[[ SUPPLIED DATA open ]]

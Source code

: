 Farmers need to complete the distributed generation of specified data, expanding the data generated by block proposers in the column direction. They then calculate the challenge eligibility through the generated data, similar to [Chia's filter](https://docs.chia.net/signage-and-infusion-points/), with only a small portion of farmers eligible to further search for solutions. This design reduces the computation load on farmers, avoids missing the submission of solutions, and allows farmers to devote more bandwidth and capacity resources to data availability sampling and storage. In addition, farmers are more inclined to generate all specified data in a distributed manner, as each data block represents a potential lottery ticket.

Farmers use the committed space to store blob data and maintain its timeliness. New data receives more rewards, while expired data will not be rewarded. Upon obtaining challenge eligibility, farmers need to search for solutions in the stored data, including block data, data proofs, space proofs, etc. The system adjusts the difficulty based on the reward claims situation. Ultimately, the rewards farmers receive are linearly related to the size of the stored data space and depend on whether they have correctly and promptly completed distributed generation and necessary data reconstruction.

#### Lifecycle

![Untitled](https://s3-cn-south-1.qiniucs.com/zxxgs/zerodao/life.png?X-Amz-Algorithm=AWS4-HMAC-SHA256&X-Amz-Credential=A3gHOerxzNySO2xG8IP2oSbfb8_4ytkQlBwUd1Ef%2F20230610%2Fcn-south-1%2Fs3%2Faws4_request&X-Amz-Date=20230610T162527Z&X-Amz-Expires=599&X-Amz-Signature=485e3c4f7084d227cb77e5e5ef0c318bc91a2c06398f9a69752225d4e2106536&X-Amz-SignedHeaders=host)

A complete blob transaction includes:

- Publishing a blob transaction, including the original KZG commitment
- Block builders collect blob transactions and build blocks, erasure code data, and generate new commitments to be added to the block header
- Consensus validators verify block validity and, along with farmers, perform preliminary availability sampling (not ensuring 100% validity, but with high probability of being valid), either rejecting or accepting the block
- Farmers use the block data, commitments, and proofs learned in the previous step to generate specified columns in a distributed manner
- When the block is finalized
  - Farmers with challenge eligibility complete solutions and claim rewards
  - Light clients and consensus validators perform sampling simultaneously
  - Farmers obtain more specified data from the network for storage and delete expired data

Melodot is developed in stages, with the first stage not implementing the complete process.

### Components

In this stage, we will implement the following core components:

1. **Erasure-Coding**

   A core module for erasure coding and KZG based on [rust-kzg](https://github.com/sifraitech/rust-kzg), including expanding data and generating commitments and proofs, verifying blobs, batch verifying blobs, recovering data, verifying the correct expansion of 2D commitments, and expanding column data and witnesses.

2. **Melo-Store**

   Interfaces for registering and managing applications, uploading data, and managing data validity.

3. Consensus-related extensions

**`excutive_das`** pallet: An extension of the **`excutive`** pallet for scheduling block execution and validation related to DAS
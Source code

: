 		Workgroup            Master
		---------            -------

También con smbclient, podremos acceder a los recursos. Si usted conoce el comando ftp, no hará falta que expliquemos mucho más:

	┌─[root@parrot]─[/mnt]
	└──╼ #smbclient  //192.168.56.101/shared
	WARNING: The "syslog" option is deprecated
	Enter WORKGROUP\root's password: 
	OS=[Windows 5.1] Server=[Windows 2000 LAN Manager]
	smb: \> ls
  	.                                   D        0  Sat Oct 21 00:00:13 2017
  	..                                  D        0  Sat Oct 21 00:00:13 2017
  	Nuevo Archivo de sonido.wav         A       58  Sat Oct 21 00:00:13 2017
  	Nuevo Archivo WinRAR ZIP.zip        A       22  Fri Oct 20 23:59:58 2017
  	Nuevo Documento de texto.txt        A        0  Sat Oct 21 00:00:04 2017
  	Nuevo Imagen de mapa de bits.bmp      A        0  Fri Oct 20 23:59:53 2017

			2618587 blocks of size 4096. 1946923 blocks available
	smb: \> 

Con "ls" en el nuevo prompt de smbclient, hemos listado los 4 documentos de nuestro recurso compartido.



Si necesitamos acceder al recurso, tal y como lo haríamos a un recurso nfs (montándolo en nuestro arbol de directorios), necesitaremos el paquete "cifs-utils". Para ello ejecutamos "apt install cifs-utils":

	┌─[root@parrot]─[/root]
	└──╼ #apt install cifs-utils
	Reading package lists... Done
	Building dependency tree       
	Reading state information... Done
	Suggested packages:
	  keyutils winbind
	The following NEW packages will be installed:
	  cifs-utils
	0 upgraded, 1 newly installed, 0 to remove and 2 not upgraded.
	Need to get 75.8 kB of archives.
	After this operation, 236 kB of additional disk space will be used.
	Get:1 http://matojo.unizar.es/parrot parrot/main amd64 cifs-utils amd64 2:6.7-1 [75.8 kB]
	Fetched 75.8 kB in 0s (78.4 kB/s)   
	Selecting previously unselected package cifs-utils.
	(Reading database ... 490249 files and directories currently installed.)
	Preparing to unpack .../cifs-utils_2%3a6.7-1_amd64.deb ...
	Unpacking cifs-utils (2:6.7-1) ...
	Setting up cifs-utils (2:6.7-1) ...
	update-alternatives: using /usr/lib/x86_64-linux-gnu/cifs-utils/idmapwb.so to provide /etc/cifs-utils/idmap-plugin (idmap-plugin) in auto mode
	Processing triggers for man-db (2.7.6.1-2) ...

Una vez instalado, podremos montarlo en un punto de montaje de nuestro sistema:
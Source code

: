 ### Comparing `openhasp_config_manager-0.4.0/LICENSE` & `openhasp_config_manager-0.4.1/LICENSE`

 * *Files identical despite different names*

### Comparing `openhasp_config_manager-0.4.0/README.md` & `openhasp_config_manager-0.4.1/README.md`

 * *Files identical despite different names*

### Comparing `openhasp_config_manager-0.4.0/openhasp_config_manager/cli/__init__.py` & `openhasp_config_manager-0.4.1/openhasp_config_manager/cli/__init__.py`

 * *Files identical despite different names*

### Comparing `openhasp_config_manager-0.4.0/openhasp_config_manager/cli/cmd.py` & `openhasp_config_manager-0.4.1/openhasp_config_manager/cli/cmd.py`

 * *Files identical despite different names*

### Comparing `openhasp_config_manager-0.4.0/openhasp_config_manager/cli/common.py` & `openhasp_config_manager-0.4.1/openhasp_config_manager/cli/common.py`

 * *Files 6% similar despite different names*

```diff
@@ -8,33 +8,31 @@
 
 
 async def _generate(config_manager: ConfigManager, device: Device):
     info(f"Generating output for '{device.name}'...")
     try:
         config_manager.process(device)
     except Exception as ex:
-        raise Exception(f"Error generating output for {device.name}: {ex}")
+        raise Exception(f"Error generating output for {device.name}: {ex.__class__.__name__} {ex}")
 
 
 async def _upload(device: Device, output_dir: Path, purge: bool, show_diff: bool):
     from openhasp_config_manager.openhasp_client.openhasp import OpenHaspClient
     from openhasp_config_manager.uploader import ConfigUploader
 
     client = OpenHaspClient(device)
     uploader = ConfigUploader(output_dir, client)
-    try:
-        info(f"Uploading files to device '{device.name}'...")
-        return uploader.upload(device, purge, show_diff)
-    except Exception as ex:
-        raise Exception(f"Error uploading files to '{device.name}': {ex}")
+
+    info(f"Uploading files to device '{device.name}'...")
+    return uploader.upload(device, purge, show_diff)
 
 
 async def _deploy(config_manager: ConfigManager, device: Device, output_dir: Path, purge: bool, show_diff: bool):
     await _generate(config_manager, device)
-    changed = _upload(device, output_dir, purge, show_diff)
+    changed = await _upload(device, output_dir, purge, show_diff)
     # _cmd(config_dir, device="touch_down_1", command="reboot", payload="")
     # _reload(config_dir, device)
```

[[ SUPPLIED DATA closed ]]

== WHAT TO WORK ON ==
The answer should consist solely of the lines from the first line above through the one with "potential lottery ticket.", both included, repeated exactly.

== COMPLETED TASK ==
Source code

: Farmers need to complete the distributed generation of specified data, expanding the data generated by block proposers in the column direction. They then calculate the challenge eligibility through the generated data, similar to [Chia's filter](https://docs.chia.net/signage-and-infusion-points/), with only a small portion of farmers eligible to further search for solutions. This design reduces the computation load on farmers, avoids missing the submission of solutions, and allows farmers to devote more bandwidth and capacity resources to data availability sampling and storage. In addition, farmers are more inclined to generate all specified data in a distributed manner, as each data block represents a potential lottery ticket.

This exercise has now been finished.